[YOUR INSTRUCTIONS]:
Whichever lines include the word "Common", copy them as they appear in the data.

[Source data]
★ ★ ★ ★ ★ ★ ★
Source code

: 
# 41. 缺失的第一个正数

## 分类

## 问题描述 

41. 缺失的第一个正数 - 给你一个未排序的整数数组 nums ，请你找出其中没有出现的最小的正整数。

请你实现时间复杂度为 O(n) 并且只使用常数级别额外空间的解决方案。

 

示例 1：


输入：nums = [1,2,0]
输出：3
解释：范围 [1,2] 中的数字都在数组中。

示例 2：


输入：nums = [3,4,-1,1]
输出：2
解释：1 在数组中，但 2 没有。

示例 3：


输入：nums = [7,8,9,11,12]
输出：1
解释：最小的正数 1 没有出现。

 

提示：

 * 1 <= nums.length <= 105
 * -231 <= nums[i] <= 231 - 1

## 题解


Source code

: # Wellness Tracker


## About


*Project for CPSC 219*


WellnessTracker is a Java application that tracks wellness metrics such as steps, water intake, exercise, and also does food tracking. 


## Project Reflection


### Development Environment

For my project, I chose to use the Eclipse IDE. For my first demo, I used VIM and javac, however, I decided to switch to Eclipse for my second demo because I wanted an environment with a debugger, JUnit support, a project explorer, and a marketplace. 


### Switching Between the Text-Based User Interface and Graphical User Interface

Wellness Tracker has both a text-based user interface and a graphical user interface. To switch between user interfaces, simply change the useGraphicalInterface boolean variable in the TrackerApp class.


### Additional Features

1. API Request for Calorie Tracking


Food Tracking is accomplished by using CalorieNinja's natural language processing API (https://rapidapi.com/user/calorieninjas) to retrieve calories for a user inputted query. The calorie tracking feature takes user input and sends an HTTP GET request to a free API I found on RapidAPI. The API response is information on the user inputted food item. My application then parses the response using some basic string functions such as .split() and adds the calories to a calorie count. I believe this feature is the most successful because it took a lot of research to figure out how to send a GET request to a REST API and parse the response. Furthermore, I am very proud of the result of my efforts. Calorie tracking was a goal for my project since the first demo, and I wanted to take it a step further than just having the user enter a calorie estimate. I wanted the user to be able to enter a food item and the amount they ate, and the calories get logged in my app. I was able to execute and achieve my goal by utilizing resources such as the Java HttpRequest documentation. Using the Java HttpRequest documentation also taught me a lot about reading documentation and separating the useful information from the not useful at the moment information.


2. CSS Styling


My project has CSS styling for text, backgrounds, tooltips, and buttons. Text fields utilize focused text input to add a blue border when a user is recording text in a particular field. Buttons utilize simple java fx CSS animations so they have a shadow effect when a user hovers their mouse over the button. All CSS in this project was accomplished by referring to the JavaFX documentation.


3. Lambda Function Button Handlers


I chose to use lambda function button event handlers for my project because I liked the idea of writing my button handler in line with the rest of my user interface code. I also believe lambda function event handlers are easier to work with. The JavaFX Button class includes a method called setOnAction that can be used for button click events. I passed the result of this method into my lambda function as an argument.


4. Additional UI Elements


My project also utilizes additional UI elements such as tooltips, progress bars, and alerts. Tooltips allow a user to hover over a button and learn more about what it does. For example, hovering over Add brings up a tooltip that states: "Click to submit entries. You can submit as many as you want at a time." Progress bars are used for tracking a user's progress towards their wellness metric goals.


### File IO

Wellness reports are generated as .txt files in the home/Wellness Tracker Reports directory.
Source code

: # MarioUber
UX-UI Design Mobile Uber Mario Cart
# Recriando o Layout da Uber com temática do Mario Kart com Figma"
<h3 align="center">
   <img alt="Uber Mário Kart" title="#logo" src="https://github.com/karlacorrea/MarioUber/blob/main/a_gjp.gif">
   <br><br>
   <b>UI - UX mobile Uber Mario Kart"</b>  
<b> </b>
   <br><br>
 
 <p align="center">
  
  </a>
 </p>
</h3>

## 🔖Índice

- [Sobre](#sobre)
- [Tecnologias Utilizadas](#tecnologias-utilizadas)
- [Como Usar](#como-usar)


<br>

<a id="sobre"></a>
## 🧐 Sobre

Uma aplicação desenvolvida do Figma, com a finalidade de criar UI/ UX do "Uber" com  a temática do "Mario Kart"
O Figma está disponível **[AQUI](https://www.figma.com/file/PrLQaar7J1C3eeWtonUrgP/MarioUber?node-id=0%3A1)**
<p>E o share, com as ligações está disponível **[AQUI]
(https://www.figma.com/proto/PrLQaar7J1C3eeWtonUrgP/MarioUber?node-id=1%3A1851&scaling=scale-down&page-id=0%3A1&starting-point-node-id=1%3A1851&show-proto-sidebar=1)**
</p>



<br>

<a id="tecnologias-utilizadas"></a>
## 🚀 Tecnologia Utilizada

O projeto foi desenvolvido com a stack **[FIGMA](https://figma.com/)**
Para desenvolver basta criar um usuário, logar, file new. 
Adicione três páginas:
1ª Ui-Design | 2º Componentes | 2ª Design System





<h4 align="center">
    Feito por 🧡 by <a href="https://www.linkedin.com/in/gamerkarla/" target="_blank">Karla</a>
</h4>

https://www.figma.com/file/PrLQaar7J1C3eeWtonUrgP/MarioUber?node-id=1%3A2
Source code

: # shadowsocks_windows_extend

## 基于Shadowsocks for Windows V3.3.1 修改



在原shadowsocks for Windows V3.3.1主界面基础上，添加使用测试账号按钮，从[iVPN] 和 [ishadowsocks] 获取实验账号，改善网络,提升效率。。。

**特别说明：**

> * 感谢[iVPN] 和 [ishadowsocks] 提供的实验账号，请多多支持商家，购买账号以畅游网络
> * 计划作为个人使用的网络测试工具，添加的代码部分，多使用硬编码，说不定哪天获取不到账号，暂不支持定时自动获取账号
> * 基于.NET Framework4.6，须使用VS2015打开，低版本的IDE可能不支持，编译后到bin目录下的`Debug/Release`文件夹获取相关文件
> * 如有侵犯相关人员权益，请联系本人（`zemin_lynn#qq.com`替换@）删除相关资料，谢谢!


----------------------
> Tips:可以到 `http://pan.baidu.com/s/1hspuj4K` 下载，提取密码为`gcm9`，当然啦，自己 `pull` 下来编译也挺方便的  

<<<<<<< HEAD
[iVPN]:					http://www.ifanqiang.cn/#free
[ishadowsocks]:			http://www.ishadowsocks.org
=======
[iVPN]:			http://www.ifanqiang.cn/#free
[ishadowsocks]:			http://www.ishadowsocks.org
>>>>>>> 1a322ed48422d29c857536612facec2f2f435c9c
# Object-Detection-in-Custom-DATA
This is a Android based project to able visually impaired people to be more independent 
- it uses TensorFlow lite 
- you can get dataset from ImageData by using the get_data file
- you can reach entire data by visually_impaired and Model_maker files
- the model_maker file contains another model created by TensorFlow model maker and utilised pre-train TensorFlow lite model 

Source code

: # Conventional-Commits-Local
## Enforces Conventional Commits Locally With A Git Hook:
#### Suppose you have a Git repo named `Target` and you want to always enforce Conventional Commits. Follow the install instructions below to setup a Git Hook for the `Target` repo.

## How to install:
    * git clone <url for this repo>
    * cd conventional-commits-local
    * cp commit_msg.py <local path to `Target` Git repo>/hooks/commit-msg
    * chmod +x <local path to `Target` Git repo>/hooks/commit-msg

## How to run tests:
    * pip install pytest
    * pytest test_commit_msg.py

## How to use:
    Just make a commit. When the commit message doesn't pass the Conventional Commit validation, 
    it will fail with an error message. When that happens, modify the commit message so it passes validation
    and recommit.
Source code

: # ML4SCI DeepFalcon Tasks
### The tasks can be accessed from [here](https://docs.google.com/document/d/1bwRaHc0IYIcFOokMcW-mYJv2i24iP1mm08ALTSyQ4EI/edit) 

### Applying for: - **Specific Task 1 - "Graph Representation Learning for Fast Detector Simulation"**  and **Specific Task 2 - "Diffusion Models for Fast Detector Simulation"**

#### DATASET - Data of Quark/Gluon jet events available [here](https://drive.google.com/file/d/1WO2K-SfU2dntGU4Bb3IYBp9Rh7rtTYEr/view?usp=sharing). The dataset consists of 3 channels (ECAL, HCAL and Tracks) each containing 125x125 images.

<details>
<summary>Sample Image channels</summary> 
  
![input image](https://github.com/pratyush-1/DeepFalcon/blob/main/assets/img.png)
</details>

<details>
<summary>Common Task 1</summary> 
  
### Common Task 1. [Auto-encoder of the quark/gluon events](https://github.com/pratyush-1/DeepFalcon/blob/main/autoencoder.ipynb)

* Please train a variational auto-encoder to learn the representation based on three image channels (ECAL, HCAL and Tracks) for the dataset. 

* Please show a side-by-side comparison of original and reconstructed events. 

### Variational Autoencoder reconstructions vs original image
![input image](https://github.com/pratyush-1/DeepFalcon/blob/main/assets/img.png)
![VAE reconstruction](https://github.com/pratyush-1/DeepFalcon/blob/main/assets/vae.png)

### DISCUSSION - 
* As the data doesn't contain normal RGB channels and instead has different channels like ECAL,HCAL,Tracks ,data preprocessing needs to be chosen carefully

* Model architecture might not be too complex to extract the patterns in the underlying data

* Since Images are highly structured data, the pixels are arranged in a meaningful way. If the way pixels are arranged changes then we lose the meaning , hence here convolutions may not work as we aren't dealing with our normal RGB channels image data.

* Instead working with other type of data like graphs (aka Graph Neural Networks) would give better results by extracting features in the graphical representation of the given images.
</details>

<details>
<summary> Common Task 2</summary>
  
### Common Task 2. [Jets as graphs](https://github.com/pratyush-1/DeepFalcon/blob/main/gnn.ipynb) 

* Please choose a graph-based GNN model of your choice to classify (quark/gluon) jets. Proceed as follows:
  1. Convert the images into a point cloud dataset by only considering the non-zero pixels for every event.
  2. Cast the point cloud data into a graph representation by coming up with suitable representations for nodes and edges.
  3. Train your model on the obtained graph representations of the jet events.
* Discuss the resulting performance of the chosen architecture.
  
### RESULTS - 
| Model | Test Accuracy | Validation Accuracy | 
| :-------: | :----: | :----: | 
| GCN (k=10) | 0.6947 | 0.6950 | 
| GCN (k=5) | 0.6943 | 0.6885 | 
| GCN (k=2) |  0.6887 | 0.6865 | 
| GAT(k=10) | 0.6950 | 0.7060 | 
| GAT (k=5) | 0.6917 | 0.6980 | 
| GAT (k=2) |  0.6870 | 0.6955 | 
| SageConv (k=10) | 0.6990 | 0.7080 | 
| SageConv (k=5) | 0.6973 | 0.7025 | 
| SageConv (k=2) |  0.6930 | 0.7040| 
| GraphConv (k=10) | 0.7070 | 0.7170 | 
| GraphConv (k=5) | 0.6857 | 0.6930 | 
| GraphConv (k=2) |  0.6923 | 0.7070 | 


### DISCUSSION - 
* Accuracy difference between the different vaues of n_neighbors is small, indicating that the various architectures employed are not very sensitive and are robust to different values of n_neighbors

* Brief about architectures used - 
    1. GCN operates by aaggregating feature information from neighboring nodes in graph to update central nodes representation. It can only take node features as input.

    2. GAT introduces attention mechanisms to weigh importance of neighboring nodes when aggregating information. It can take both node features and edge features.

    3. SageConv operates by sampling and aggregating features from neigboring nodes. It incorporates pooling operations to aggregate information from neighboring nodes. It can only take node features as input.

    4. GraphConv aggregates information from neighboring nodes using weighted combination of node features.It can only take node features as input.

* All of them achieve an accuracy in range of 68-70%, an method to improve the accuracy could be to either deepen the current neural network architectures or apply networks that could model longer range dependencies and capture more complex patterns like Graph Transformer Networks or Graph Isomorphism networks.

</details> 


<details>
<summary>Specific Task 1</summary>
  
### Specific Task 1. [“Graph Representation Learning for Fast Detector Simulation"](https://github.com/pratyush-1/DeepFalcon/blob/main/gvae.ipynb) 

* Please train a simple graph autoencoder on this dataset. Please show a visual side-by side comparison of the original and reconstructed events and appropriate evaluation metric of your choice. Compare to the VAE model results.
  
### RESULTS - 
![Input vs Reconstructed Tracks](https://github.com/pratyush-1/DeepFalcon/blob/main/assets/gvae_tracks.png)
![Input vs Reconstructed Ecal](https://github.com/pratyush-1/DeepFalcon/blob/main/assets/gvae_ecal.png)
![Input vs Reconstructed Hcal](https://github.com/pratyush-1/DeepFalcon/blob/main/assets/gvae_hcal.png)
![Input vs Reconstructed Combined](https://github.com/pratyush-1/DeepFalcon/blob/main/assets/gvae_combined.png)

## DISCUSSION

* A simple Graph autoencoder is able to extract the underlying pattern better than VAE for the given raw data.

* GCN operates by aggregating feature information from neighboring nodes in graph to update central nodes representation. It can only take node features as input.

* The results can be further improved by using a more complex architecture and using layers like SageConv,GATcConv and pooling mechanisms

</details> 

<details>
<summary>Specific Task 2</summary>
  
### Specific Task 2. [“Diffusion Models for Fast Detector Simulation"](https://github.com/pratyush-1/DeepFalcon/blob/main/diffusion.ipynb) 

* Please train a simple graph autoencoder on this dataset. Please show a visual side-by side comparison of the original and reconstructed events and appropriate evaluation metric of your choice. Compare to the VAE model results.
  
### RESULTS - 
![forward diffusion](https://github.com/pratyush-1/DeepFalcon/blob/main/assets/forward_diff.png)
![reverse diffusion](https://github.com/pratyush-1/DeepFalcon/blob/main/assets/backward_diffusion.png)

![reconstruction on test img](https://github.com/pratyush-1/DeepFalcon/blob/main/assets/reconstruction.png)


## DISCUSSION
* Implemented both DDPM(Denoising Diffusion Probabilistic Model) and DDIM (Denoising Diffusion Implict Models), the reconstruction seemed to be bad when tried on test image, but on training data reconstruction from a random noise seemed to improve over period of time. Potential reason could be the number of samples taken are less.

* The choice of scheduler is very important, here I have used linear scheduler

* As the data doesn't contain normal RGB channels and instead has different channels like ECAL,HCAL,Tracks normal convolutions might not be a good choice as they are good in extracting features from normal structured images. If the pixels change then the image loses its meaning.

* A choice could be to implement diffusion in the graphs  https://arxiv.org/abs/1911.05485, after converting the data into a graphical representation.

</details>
★ ★ ★ ★ ★ ★ ★
[ANSWER SECTION]:
<summary>Common Task 1</summary> 
### Common Task 1. [Auto-encoder of the quark/gluon events](https://github.com/pratyush-1/DeepFalcon/blob/main/autoencoder.ipynb)
<summary> Common Task 2</summary>
### Common Task 2. [Jets as graphs](https://github.com/pratyush-1/DeepFalcon/blob/main/gnn.ipynb) 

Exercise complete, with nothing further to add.